Next, the second embodiment will be explained with reference to FIG. 14. The detailed explanation has been omitted about the same configuration as that of the first embodiment described above and the configuration different from that of the first embodiment will be explained particularly in detail in the following explanation. Since the hardware configuration of a computer system is the same as that of the first embodiment, its detailed explanation has been omitted.

(2-1) Software Configuration of Host System and Storage Apparatus

This embodiment is configured as depicted in FIG. 14 that a host system 200′ is equipped with a primary deduplication processing unit 201 and a storage apparatus 100′ is equipped with a secondary deduplication processing unit 202. The host system 200′ may be a server such as a backup server, or another storage apparatus.

When backing up data, the amount of data from the host system 200′ to the storage apparatus 100′ can be reduced by executing the primary deduplication processing at the host system 200′. For example, when the throughput of the host system 200′ is high and the transfer capability between the host system 200′ and the storage apparatus 100′ is low, the configuration like that of this embodiment should preferably be employed.

REFERENCE SIGNS LIST

- 100 storage apparatus
- 101 virtual server
- 103 system memory
- 105 Fibre Channel port
- 106 Fibre Channel cable
- 110 disk array device
- 121 stub file
- 122 chunk data set
- 123 chunk data set index
- 124 content management table
- 125 chunk index
- 200 host system
- 201 primary deduplication processing unit
- 202 secondary deduplication processing unit
- 203 file system management unit

Claims

1. A storage apparatus comprising:

a storage device providing a first storage area and a second storage area; and

a control unit for controlling data input to and output from the storage device;

wherein the control unit divides received data into one or more chunks, and

compresses the divided chunk or chunks; and

regarding the chunk whose compressibility is equal to or lower than a threshold value, the control unit does not store the chunk in the first storage area, but calculates a hash value of the compressed chunk, compares the hash value with a hash value of another data already stored in the second storage area, and executes first deduplication processing; and

regarding the chunk whose compressibility is higher than the threshold value, the control unit stores the compressed chunk in the first storage area, then reads the compressed chunk from the first storage area, calculates a hash value of the compressed chunk, compares the relevant hash value with a hash value of another data already stored in the second storage area, and executes secondary deduplication processing.

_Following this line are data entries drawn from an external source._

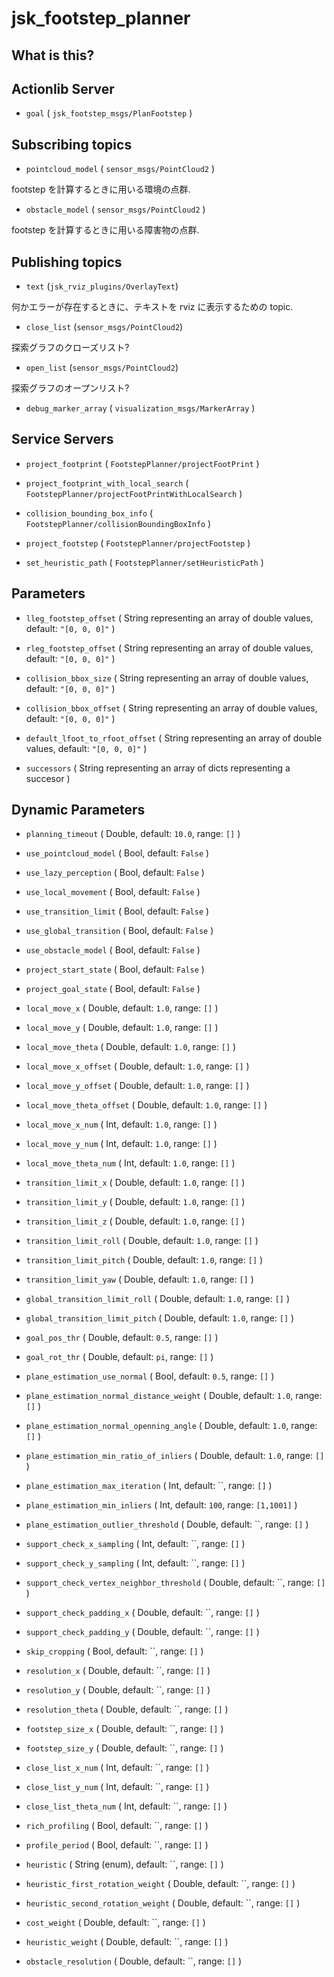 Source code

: # jsk\_footstep\_planner

## What is this?


## Actionlib Server

* `goal` ( `jsk_footstep_msgs/PlanFootstep` )


## Subscribing topics

* `pointcloud_model` ( `sensor_msgs/PointCloud2` )

footstep を計算するときに用いる環境の点群.

* `obstacle_model` ( `sensor_msgs/PointCloud2` )

footstep を計算するときに用いる障害物の点群.


## Publishing topics

* `text` (`jsk_rviz_plugins/OverlayText`)

何かエラーが存在するときに、テキストを rviz に表示するための topic.

* `close_list` (`sensor_msgs/PointCloud2`)

探索グラフのクローズリスト?

* `open_list` (`sensor_msgs/PointCloud2`)

探索グラフのオープンリスト?

* `debug_marker_array` ( `visualization_msgs/MarkerArray` )


## Service Servers

* `project_footprint` ( `FootstepPlanner/projectFootPrint` )

* `project_footprint_with_local_search` ( `FootstepPlanner/projectFootPrintWithLocalSearch` )

* `collision_bounding_box_info` ( `FootstepPlanner/collisionBoundingBoxInfo` )

* `project_footstep` ( `FootstepPlanner/projectFootstep` )

* `set_heuristic_path` ( `FootstepPlanner/setHeuristicPath` )


## Parameters

* `lleg_footstep_offset` ( String representing an array of double values, default: `"[0, 0, 0]"` )

* `rleg_footstep_offset` ( String representing an array of double values, default: `"[0, 0, 0]"` )

* `collision_bbox_size` ( String representing an array of double values, default: `"[0, 0, 0]"` )

* `collision_bbox_offset` ( String representing an array of double values, default: `"[0, 0, 0]"` )

* `default_lfoot_to_rfoot_offset` ( String representing an array of double values, default: `"[0, 0, 0]"` )

* `successors` ( String representing an array of dicts representing a succesor )


## Dynamic Parameters

* `planning_timeout` ( Double, default: `10.0`, range: `[]` )

* `use_pointcloud_model` ( Bool, default: `False` )

* `use_lazy_perception` ( Bool, default: `False` )

* `use_local_movement` ( Bool, default: `False` )

* `use_transition_limit` ( Bool, default: `False` )

* `use_global_transition` ( Bool, default: `False` )

* `use_obstacle_model` ( Bool, default: `False` )

* `project_start_state` ( Bool, default: `False` )

* `project_goal_state` ( Bool, default: `False` )

* `local_move_x` ( Double, default: `1.0`, range: `[]` )

* `local_move_y` ( Double, default: `1.0`, range: `[]` )

* `local_move_theta` ( Double, default: `1.0`, range: `[]` )

* `local_move_x_offset` ( Double, default: `1.0`, range: `[]` )

* `local_move_y_offset` ( Double, default: `1.0`, range: `[]` )

* `local_move_theta_offset` ( Double, default: `1.0`, range: `[]` )

* `local_move_x_num` ( Int, default: `1.0`, range: `[]` )

* `local_move_y_num` ( Int, default: `1.0`, range: `[]` )

* `local_move_theta_num` ( Int, default: `1.0`, range: `[]` )

* `transition_limit_x` ( Double, default: `1.0`, range: `[]` )

* `transition_limit_y` ( Double, default: `1.0`, range: `[]` )

* `transition_limit_z` ( Double, default: `1.0`, range: `[]` )

* `transition_limit_roll` ( Double, default: `1.0`, range: `[]` )

* `transition_limit_pitch` ( Double, default: `1.0`, range: `[]` )

* `transition_limit_yaw` ( Double, default: `1.0`, range: `[]` )

* `global_transition_limit_roll` ( Double, default: `1.0`, range: `[]` )

* `global_transition_limit_pitch` ( Double, default: `1.0`, range: `[]` )

* `goal_pos_thr` ( Double, default: `0.5`, range: `[]` )

* `goal_rot_thr` ( Double, default: `pi`, range: `[]` )

* `plane_estimation_use_normal` ( Bool, default: `0.5`, range: `[]` )

* `plane_estimation_normal_distance_weight` ( Double, default: `1.0`, range: `[]` )

* `plane_estimation_normal_openning_angle` ( Double, default: `1.0`, range: `[]` )

* `plane_estimation_min_ratio_of_inliers` ( Double, default: `1.0`, range: `[]` )

* `plane_estimation_max_iteration` ( Int, default: ``, range: `[]` )

* `plane_estimation_min_inliers` ( Int, default: `100`, range: `[1,1001]` )

* `plane_estimation_outlier_threshold` ( Double, default: ``, range: `[]` )

* `support_check_x_sampling` ( Int, default: ``, range: `[]` )

* `support_check_y_sampling` ( Int, default: ``, range: `[]` )

* `support_check_vertex_neighbor_threshold` ( Double, default: ``, range: `[]` )

* `support_check_padding_x` ( Double, default: ``, range: `[]` )

* `support_check_padding_y` ( Double, default: ``, range: `[]` )

* `skip_cropping` ( Bool, default: ``, range: `[]` )

* `resolution_x` ( Double, default: ``, range: `[]` )

* `resolution_y` ( Double, default: ``, range: `[]` )

* `resolution_theta` ( Double, default: ``, range: `[]` )

* `footstep_size_x` ( Double, default: ``, range: `[]` )

* `footstep_size_y` ( Double, default: ``, range: `[]` )

* `close_list_x_num` ( Int, default: ``, range: `[]` )

* `close_list_y_num` ( Int, default: ``, range: `[]` )

* `close_list_theta_num` ( Int, default: ``, range: `[]` )

* `rich_profiling` ( Bool, default: ``, range: `[]` )

* `profile_period` ( Bool, default: ``, range: `[]` )

* `heuristic` ( String (enum), default: ``, range: `[]` )

* `heuristic_first_rotation_weight` ( Double, default: ``, range: `[]` )

* `heuristic_second_rotation_weight` ( Double, default: ``, range: `[]` )

* `cost_weight` ( Double, default: ``, range: `[]` )

* `heuristic_weight` ( Double, default: ``, range: `[]` )

* `obstacle_resolution` ( Double, default: ``, range: `[]` )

2. The storage apparatus according to claim 1, wherein the control unit:

associates the first storage area with a first file system and associates the second storage area with a second file system;

stores a chunk which cannot be deduplicated by the first deduplication processing and a chunk whose compressibility is higher than the threshold value, in the first file system; and

stores the chunk, which is stored in the first file system and on which the second deduplication processing is executed, in the second file system.

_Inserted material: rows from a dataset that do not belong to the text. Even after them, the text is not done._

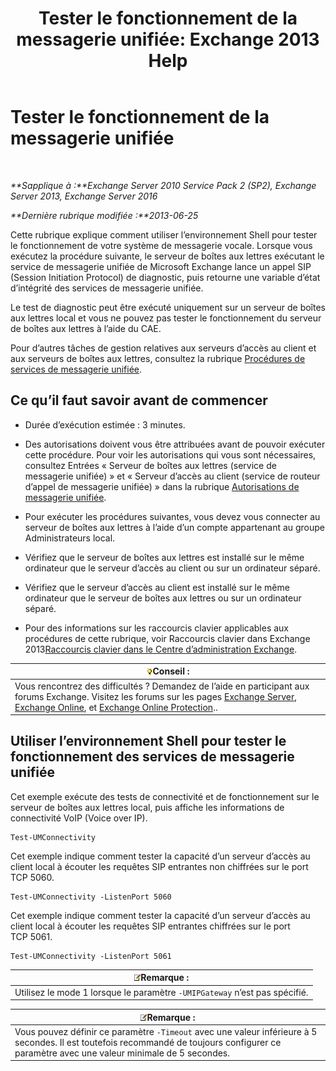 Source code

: ﻿---
title: 'Tester le fonctionnement de la messagerie unifiée: Exchange 2013 Help'
TOCTitle: Tester le fonctionnement de la messagerie unifiée
ms:assetid: 06c9ab4e-8272-47b1-a217-e366f7e9dbaa
ms:mtpsurl: https://technet.microsoft.com/fr-fr/library/Aa995957(v=EXCHG.150)
ms:contentKeyID: 56269360
ms.date: 05/23/2018
mtps_version: v=EXCHG.150
ms.translationtype: MT
---

# Tester le fonctionnement de la messagerie unifiée

 

_**Sapplique à :**Exchange Server 2010 Service Pack 2 (SP2), Exchange Server 2013, Exchange Server 2016_

_**Dernière rubrique modifiée :**2013-06-25_

Cette rubrique explique comment utiliser l’environnement Shell pour tester le fonctionnement de votre système de messagerie vocale. Lorsque vous exécutez la procédure suivante, le serveur de boîtes aux lettres exécutant le service de messagerie unifiée de Microsoft Exchange lance un appel SIP (Session Initiation Protocol) de diagnostic, puis retourne une variable d’état d’intégrité des services de messagerie unifiée.

Le test de diagnostic peut être exécuté uniquement sur un serveur de boîtes aux lettres local et vous ne pouvez pas tester le fonctionnement du serveur de boîtes aux lettres à l’aide du CAE.

Pour d’autres tâches de gestion relatives aux serveurs d’accès au client et aux serveurs de boîtes aux lettres, consultez la rubrique [Procédures de services de messagerie unifiée](um-services-procedures-exchange-2013-help.md).

## Ce qu’il faut savoir avant de commencer

  - Durée d’exécution estimée : 3 minutes.

  - Des autorisations doivent vous être attribuées avant de pouvoir exécuter cette procédure. Pour voir les autorisations qui vous sont nécessaires, consultez Entrées « Serveur de boîtes aux lettres (service de messagerie unifiée) » et « Serveur d’accès au client (service de routeur d’appel de messagerie unifiée) » dans la rubrique [Autorisations de messagerie unifiée](unified-messaging-permissions-exchange-2013-help.md).

  - Pour exécuter les procédures suivantes, vous devez vous connecter au serveur de boîtes aux lettres à l’aide d’un compte appartenant au groupe Administrateurs local.

  - Vérifiez que le serveur de boîtes aux lettres est installé sur le même ordinateur que le serveur d’accès au client ou sur un ordinateur séparé.

  - Vérifiez que le serveur d’accès au client est installé sur le même ordinateur que le serveur de boîtes aux lettres ou sur un ordinateur séparé.

  - Pour des informations sur les raccourcis clavier applicables aux procédures de cette rubrique, voir Raccourcis clavier dans Exchange 2013[Raccourcis clavier dans le Centre d’administration Exchange](keyboard-shortcuts-in-the-exchange-admin-center-exchange-online-protection-help.md).

<table>
<thead>
<tr class="header">
<th><img src="images/Bb125224.tip(EXCHG.150).gif" title="Conseil" alt="Conseil" />Conseil :</th>
</tr>
</thead>
<tbody>
<tr class="odd">
<td>Vous rencontrez des difficultés ? Demandez de l’aide en participant aux forums Exchange. Visitez les forums sur les pages <a href="https://go.microsoft.com/fwlink/p/?linkid=60612">Exchange Server</a>, <a href="https://go.microsoft.com/fwlink/p/?linkid=267542">Exchange Online</a>, et <a href="https://go.microsoft.com/fwlink/p/?linkid=285351">Exchange Online Protection</a>..</td>
</tr>
</tbody>
</table>


## Utiliser l’environnement Shell pour tester le fonctionnement des services de messagerie unifiée

Cet exemple exécute des tests de connectivité et de fonctionnement sur le serveur de boîtes aux lettres local, puis affiche les informations de connectivité VoIP (Voice over IP).

    Test-UMConnectivity

Cet exemple indique comment tester la capacité d’un serveur d’accès au client local à écouter les requêtes SIP entrantes non chiffrées sur le port TCP 5060.

    Test-UMConnectivity -ListenPort 5060

Cet exemple indique comment tester la capacité d’un serveur d’accès au client local à écouter les requêtes SIP entrantes chiffrées sur le port TCP 5061.

    Test-UMConnectivity -ListenPort 5061

<table>
<thead>
<tr class="header">
<th><img src="images/JJ159664.note(EXCHG.150).gif" title="Remarque" alt="Remarque" />Remarque :</th>
</tr>
</thead>
<tbody>
<tr class="odd">
<td>Utilisez le mode 1 lorsque le paramètre <code>-UMIPGateway</code> n’est pas spécifié.</td>
</tr>
</tbody>
</table>


<table>
<thead>
<tr class="header">
<th><img src="images/JJ159664.note(EXCHG.150).gif" title="Remarque" alt="Remarque" />Remarque :</th>
</tr>
</thead>
<tbody>
<tr class="odd">
<td>Vous pouvez définir ce paramètre <code>-Timeout</code> avec une valeur inférieure à 5 secondes. Il est toutefois recommandé de toujours configurer ce paramètre avec une valeur minimale de 5 secondes.</td>
</tr>
</tbody>
</table>


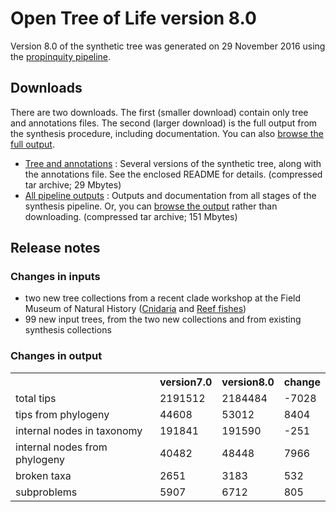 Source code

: # Open Tree of Life version 8.0

Version 8.0 of the synthetic tree was generated on 29 November 2016 using the [propinquity pipeline](https://github.com/OpenTreeOfLife/propinquity).

## Downloads
There are two downloads. The first (smaller download) contain only tree and annotations files. The second (larger download) is the full output from the synthesis procedure, including documentation. You can also [browse the full output](http://files.opentreeoflife.org/synthesis/opentree8.0/output/index.html).

* [Tree and annotations](http://files.opentreeoflife.org/synthesis/opentree8.0/opentree8.0_tree.tgz) : Several versions of the synthetic tree, along with the annotations file. See the enclosed README for details. (compressed tar archive; 29 Mbytes)
* [All pipeline outputs](http://files.opentreeoflife.org/synthesis/opentree8.0/opentree8.0_output.tgz) : Outputs and documentation from all stages of the synthesis pipeline. Or, you can [browse the output](http://files.opentreeoflife.org/synthesis/opentree8.0/output/index.html) rather than downloading. (compressed tar archive; 151 Mbytes)

## Release notes

### Changes in inputs

* two new tree collections from a recent clade workshop at the Field Museum of Natural History ([Cnidaria](https://tree.opentreeoflife.org/curator/collections/pcart/cnidaria) and [Reef fishes](https://tree.opentreeoflife.org/curator/collections/mwestneat/reef-fishes))
* 99 new input trees, from the two new collections and from existing synthesis collections

### Changes in output

<!--
Get this table by running compare_synthesis_outputs.py in propinquity bin
dir. Stats tables must use inline HTML, since web2py doesn't know how to render table markdown :-/
-->
<table class="table table-condensed">
<tr>
   <th><!--statistic-->&nbsp;</th>
   <th>version7.0</th>
   <th>version8.0</th>
   <th>change</th>
</tr>
<tr>
   <td>total tips</th>
   <td>2191512</th>
   <td>2184484</th>
   <td>-7028</th>
</tr>
<tr>
   <td>tips from phylogeny</th>
   <td>44608</th>
   <td>53012</th>
   <td>8404</th>
</tr>
<tr>
   <td>internal nodes in taxonomy</th>
   <td>191841</th>
   <td>191590</th>
   <td>-251</th>
</tr>
<tr>
   <td>internal nodes from phylogeny</th>
   <td>40482</th>
   <td>48448</th>
   <td>7966</th>
</tr>
<tr>
   <td>broken taxa</th>
   <td>2651</th>
   <td>3183</th>
   <td>532</th>
</tr>
<tr>
   <td>subproblems</th>
   <td>5907</th>
   <td>6712</th>
   <td>805</th>
</tr>
</table>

3. The storage apparatus according to claim 2, wherein the control unit adds a compression header including information indicating whether the first deduplication processing has been executed or not, to the compressed chunk and stores it in the first file system; and

if the first deduplication processing has not been executed with reference to the compression header, the control unit executes the second deduplication processing on the chunk.

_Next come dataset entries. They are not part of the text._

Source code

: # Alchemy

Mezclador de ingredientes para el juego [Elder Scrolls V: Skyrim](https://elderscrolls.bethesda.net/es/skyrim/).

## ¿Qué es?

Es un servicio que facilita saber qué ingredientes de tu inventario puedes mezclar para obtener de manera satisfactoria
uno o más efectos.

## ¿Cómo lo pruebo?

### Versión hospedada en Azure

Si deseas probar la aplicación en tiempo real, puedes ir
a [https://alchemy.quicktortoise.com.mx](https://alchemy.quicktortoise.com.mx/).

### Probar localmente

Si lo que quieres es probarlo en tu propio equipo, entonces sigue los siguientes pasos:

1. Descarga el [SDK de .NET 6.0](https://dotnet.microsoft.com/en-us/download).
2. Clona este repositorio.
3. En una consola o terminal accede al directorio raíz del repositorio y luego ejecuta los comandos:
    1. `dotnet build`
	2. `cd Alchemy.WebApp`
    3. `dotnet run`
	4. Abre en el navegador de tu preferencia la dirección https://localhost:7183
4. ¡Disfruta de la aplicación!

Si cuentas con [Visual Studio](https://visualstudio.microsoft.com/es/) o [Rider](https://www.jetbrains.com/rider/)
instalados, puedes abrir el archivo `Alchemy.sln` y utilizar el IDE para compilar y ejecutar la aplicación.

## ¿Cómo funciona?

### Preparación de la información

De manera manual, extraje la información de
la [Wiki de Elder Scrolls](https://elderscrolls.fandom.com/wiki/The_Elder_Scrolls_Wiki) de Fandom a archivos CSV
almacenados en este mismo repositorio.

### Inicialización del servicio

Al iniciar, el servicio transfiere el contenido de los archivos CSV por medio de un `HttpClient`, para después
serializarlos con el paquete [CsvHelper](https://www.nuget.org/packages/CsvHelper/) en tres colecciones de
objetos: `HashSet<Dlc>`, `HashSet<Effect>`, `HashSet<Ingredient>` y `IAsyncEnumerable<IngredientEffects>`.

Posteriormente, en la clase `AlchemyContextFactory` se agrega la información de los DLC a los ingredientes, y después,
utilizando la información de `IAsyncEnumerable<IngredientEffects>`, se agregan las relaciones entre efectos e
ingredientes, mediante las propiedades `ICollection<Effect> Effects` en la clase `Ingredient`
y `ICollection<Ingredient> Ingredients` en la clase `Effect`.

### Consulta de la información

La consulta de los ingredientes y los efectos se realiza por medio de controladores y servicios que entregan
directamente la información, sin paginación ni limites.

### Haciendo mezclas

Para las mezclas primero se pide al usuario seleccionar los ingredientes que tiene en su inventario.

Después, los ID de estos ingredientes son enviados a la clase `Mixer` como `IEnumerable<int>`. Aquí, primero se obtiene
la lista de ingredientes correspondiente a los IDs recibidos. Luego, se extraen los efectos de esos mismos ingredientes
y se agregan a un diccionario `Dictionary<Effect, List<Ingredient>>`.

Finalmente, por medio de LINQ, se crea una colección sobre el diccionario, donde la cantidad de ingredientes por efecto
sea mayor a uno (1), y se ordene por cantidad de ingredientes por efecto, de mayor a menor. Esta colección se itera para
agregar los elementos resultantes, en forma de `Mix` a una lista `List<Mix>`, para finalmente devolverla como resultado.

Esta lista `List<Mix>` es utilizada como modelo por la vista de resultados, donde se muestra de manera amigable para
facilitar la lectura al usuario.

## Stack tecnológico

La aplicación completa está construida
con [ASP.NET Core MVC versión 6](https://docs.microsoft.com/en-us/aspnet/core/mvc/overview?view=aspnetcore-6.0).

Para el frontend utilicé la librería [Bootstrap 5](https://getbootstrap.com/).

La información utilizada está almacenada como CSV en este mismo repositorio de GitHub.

4. The storage apparatus according to claim 3, wherein if the first deduplication processing has not been executed on the chunk, the control unit sets a first flag to the compression header;

if the first deduplication processing is executed on the chunk and another data whose hash value is identical to the hash value of the relevant chunk is not stored in the second storage area, the control unit sets a second flag to the compression header; and

if the first deduplication processing is executed on the chunk and another data whose hash value is identical to the hash value of the relevant chunk is stored in the second storage area, the control unit sets a third flag to the compression header.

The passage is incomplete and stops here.